ACTION ITEM:
Only the lines running from the line with "- **Confusion Matrix**" to the end of the records below belong in the answer, each copied exactly.

THE DATA:

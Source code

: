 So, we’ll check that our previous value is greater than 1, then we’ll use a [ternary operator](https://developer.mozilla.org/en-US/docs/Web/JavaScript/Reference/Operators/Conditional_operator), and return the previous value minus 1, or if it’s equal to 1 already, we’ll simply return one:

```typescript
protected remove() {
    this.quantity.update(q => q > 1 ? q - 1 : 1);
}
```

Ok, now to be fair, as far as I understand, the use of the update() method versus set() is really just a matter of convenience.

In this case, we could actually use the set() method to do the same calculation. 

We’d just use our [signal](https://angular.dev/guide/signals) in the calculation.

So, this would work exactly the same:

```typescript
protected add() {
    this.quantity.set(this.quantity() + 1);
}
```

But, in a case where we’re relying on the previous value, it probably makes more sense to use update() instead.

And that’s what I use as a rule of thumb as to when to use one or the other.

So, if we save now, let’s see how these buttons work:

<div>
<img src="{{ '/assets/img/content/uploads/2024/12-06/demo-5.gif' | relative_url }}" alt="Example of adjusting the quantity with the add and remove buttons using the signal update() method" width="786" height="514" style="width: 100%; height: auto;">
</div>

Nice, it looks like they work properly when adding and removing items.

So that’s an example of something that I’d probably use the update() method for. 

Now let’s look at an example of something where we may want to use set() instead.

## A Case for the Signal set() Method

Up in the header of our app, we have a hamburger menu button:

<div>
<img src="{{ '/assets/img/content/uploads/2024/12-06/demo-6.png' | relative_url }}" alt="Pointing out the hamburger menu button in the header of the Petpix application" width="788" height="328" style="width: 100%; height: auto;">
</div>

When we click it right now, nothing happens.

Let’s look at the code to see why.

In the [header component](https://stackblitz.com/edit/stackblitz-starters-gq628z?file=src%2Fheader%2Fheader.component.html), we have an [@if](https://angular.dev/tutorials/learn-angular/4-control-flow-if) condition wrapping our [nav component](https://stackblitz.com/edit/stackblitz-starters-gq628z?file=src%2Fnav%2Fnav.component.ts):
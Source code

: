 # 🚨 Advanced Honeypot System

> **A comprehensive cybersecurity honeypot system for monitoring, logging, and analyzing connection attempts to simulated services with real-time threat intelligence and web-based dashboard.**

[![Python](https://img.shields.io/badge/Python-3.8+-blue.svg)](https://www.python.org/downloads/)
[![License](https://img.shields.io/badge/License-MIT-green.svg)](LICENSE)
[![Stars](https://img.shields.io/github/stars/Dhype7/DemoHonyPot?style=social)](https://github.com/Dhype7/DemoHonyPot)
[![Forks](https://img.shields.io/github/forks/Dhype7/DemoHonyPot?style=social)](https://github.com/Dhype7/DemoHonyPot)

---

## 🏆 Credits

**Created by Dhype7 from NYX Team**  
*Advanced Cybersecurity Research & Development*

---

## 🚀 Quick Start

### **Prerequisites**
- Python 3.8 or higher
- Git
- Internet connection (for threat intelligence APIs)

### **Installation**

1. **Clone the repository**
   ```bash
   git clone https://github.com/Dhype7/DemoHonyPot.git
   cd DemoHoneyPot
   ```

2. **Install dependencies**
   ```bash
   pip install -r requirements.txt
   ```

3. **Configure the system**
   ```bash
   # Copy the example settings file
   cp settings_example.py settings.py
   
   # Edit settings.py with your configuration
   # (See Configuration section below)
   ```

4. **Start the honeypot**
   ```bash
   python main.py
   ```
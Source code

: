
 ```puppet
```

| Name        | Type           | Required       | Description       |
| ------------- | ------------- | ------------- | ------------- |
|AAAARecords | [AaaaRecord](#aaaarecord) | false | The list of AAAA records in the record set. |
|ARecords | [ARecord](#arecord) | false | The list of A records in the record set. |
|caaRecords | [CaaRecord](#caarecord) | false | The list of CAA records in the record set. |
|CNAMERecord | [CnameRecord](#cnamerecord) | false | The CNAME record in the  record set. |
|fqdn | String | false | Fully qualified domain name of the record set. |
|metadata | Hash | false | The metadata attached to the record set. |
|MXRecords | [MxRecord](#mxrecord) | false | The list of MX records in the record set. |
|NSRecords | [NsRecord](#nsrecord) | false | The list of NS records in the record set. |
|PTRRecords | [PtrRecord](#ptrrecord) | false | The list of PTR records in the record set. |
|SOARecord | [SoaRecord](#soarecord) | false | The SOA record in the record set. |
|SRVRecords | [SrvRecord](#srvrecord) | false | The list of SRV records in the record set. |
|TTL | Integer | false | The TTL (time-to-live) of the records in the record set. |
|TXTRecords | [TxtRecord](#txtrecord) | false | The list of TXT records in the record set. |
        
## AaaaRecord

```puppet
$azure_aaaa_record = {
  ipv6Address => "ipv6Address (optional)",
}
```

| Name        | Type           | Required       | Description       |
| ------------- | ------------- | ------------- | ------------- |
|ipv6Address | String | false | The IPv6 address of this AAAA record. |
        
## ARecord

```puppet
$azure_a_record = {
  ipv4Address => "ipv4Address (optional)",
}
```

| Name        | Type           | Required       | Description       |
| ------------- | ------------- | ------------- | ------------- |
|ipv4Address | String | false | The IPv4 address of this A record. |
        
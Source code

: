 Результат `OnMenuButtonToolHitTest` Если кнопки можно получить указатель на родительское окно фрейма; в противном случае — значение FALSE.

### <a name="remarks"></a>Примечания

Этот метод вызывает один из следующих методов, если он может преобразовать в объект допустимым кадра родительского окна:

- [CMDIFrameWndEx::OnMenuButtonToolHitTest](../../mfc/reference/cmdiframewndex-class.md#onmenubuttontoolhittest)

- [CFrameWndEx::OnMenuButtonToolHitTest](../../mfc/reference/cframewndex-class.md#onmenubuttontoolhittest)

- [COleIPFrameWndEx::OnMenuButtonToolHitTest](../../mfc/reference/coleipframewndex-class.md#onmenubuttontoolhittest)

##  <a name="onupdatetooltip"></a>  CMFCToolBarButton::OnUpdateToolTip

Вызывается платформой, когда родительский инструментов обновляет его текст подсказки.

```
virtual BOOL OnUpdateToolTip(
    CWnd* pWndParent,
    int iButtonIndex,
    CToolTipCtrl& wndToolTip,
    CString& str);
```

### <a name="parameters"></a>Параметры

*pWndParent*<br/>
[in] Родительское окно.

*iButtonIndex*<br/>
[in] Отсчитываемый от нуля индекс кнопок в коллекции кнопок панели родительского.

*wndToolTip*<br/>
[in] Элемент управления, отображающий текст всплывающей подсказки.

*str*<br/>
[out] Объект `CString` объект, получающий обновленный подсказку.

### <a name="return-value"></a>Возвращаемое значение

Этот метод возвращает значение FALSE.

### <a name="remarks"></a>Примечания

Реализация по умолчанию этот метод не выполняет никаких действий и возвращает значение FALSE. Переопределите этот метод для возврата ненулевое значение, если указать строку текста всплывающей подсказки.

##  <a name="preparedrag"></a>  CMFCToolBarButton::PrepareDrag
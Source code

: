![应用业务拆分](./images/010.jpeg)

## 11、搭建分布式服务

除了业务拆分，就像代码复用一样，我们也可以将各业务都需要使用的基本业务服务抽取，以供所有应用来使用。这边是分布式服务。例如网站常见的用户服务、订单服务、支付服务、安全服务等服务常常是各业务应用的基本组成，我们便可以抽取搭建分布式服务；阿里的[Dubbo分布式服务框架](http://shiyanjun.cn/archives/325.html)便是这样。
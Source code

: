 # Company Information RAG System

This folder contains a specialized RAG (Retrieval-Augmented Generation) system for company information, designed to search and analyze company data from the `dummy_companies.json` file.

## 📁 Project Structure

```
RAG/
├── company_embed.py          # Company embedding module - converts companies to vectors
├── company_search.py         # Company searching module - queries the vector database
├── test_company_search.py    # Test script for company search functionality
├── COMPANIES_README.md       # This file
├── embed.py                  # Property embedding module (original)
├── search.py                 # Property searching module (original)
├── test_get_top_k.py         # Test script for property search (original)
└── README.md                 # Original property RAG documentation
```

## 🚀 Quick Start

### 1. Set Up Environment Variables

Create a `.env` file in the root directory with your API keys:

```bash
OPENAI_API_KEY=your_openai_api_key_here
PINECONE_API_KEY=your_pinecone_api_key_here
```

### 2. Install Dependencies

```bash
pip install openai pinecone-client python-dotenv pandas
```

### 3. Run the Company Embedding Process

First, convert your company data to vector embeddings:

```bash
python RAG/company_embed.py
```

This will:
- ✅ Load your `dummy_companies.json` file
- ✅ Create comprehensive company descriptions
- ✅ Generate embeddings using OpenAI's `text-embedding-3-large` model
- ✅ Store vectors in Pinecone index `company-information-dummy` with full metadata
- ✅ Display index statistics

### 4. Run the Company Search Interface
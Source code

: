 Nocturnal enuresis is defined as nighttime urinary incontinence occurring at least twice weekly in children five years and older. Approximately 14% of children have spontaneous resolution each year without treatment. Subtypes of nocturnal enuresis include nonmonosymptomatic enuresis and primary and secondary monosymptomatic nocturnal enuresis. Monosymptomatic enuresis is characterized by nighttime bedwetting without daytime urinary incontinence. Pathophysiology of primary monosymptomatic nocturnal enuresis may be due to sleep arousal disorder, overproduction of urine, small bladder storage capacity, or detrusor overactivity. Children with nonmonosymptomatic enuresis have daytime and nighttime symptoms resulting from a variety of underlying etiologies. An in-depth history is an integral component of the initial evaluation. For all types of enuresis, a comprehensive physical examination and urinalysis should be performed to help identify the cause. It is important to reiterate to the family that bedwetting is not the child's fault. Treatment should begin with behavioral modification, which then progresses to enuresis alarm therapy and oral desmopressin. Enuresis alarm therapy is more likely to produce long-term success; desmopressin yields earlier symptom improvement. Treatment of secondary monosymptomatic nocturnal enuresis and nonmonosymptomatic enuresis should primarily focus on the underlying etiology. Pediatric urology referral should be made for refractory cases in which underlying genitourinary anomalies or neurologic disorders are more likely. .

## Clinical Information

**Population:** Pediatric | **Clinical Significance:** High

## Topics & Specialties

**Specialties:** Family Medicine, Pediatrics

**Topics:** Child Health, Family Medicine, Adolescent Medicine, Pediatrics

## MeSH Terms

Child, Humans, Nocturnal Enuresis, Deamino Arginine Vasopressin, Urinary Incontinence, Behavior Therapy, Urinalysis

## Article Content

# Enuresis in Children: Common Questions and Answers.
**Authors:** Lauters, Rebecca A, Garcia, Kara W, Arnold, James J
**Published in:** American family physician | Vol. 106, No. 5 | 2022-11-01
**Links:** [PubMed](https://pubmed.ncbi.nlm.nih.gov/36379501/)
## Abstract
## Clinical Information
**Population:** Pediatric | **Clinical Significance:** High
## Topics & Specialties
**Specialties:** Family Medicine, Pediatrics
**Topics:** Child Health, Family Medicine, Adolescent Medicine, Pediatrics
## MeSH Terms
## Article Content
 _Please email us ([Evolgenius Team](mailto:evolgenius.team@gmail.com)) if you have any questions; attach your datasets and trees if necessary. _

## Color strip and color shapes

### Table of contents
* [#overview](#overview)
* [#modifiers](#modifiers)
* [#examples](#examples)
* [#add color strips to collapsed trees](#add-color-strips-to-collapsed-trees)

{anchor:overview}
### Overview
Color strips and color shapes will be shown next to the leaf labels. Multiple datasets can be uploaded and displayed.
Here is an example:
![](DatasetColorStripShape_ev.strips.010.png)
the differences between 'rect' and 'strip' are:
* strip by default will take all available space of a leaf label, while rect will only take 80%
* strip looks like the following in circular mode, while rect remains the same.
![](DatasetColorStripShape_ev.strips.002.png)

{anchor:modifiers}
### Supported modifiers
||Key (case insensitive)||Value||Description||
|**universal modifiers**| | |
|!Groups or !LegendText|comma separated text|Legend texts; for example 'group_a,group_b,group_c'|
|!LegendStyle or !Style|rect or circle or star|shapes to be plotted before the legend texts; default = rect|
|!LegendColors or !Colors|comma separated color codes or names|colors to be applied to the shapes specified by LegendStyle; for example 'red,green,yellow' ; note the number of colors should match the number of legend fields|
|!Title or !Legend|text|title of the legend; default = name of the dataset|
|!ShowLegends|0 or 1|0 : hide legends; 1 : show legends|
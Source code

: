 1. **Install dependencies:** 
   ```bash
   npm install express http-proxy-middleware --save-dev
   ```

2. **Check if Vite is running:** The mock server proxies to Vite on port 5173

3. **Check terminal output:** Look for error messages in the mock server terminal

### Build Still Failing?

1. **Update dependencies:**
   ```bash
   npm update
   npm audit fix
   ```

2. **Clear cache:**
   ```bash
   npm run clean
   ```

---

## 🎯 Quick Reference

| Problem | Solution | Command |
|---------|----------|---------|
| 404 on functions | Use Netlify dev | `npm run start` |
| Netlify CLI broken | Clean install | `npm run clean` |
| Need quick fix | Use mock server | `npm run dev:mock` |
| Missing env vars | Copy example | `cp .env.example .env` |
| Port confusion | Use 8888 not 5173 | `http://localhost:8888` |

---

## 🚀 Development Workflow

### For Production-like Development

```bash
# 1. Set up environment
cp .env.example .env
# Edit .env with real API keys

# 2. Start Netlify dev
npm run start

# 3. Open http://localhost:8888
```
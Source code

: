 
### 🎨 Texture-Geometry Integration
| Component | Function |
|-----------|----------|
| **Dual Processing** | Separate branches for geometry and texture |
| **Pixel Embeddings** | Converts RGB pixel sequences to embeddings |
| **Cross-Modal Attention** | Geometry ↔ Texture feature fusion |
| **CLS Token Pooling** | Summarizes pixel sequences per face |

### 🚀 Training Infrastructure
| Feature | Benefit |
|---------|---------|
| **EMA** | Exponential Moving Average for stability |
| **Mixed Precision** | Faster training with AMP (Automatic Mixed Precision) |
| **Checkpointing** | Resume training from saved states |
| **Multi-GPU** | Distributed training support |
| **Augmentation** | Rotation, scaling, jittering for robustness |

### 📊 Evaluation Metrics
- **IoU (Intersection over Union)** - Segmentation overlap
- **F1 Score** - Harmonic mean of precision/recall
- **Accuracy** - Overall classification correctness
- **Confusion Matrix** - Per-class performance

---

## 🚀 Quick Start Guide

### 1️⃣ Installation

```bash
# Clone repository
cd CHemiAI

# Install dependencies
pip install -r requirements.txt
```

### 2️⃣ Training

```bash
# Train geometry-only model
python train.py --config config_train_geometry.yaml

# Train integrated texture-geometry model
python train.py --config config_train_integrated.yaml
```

ANSWER TO THIS PROBLEM:
- **Confusion Matrix** - Per-class performance

---

## 🚀 Quick Start Guide

### 1️⃣ Installation

```bash
# Clone repository
cd CHemiAI

# Install dependencies
pip install -r requirements.txt
```

### 2️⃣ Training

```bash
# Train geometry-only model
python train.py --config config_train_geometry.yaml

# Train integrated texture-geometry model
python train.py --config config_train_integrated.yaml
```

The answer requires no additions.